Classification analysis: We examined whether efficient and inefficient planning could be distinguished based on the neural activity related to action observation for each participant. Thus, for each participant, we constructed a support vector machine (SVM) classifier. The classifier was provided with the label of each trial (efficient or inefficient planning) and the corresponding power suppression in the time and frequency windows showing significant suppression as detected from the localizer data. We used a Matlab implementation of binary SVM60 and applied a least-squares cost function (C = 1).

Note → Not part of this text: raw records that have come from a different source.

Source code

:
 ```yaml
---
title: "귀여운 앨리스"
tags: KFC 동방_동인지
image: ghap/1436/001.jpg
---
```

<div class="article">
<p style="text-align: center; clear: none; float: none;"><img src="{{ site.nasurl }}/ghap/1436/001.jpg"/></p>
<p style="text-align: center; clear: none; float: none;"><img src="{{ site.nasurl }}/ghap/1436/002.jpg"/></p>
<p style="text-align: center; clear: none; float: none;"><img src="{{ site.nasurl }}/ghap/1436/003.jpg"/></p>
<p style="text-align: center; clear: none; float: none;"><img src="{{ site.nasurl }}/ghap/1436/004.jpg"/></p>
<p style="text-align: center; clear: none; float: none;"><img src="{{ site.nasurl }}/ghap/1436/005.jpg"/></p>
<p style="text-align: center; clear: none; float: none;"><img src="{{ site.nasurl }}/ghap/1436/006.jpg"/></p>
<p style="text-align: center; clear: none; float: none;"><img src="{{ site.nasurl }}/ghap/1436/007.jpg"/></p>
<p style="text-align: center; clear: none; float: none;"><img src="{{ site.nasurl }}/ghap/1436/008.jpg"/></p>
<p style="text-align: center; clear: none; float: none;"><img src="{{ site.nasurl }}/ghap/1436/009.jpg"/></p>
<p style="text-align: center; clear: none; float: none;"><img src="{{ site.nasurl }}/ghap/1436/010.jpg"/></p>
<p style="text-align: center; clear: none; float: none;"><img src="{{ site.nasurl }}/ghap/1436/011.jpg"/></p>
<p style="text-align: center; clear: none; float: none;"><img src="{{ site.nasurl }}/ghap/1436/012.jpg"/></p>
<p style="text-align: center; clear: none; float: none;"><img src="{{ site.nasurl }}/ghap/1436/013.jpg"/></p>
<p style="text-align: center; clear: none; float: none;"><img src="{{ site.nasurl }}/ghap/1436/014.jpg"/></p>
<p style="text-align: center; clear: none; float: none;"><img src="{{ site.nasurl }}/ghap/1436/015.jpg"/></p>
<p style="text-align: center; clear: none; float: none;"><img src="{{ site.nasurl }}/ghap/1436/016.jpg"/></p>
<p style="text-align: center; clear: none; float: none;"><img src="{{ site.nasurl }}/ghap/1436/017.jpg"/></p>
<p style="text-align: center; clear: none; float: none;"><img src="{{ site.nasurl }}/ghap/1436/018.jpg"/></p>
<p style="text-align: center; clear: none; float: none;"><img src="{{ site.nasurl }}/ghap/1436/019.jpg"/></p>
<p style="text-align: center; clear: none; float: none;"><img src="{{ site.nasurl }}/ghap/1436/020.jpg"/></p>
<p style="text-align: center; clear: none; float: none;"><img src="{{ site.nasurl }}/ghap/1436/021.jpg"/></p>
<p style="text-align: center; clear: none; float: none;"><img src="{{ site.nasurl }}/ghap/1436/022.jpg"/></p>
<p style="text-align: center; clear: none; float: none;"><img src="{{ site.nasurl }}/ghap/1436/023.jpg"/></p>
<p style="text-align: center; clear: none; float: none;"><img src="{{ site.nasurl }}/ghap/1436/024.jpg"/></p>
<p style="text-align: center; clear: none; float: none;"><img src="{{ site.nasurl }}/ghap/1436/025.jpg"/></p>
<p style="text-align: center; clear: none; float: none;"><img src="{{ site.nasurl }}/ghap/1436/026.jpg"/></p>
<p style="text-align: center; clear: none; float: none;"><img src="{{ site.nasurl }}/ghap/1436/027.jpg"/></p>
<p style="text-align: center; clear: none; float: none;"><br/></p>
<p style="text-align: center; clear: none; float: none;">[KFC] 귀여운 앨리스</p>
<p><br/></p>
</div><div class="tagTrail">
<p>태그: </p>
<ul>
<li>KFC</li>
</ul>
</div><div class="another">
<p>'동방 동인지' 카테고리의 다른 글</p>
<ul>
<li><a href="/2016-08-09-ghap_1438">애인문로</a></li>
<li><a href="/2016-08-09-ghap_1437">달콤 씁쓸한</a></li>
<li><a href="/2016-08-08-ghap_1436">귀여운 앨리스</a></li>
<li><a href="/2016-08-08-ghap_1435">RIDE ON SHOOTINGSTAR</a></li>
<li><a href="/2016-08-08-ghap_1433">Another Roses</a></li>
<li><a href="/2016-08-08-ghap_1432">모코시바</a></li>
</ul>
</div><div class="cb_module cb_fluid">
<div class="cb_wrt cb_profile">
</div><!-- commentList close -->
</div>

To determine the classification accuracy for each participant, we used a standard leave-one-out classification procedure in which we randomly chose one trial of an efficient and inefficient test video to serve as the “test set” and the classifier was trained on the remaining dataset. Following training, classification performance was assessed by comparing the classifier’s assigned labels to the test set (the trials which it was not trained on) and their real labels. The average performance level across 500 permutations was assigned as the classification accuracy. Similar to the deep learning analysis, significance was assessed by comparing the accuracy levels to a null distribution (p < 0.05) obtained by shuffling the labels of the data (1000 shuffles) and performing the same classification procedure as on the original data.